→ **DATA FOR THIS TASK**
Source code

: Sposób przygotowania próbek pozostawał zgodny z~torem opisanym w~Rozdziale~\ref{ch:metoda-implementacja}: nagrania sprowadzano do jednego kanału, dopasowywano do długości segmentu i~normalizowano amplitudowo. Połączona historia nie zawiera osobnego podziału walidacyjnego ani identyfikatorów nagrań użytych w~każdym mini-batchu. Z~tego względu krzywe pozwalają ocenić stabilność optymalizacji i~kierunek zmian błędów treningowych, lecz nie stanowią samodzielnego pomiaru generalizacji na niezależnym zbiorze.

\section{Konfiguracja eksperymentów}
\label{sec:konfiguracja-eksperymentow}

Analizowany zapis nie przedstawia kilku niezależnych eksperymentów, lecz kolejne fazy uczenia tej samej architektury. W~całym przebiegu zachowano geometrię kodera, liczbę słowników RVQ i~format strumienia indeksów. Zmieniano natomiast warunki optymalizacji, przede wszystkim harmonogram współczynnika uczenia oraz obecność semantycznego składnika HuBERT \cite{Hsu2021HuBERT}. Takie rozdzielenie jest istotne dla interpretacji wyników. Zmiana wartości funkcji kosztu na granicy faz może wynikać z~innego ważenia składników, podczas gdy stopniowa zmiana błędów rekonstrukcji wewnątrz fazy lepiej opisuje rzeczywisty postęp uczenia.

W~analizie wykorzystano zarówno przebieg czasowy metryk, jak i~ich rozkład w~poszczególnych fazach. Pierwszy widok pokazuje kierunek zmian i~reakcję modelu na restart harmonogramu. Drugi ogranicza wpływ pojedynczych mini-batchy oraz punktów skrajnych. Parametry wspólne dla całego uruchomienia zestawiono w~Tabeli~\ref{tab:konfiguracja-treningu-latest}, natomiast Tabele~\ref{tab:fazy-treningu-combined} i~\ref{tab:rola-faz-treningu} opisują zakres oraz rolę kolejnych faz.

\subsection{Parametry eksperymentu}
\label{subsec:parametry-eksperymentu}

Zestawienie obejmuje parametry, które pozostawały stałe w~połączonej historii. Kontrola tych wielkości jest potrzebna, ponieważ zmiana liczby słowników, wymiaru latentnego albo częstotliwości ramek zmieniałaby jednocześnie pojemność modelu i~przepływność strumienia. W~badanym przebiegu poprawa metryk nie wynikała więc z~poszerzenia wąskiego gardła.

→ **ABOUT THIS EXERCISE**
For the records above, state the number of lines that contain "eksperymentu", and provide nothing further.

→ **ANSWER TO THE PROBLEM**
2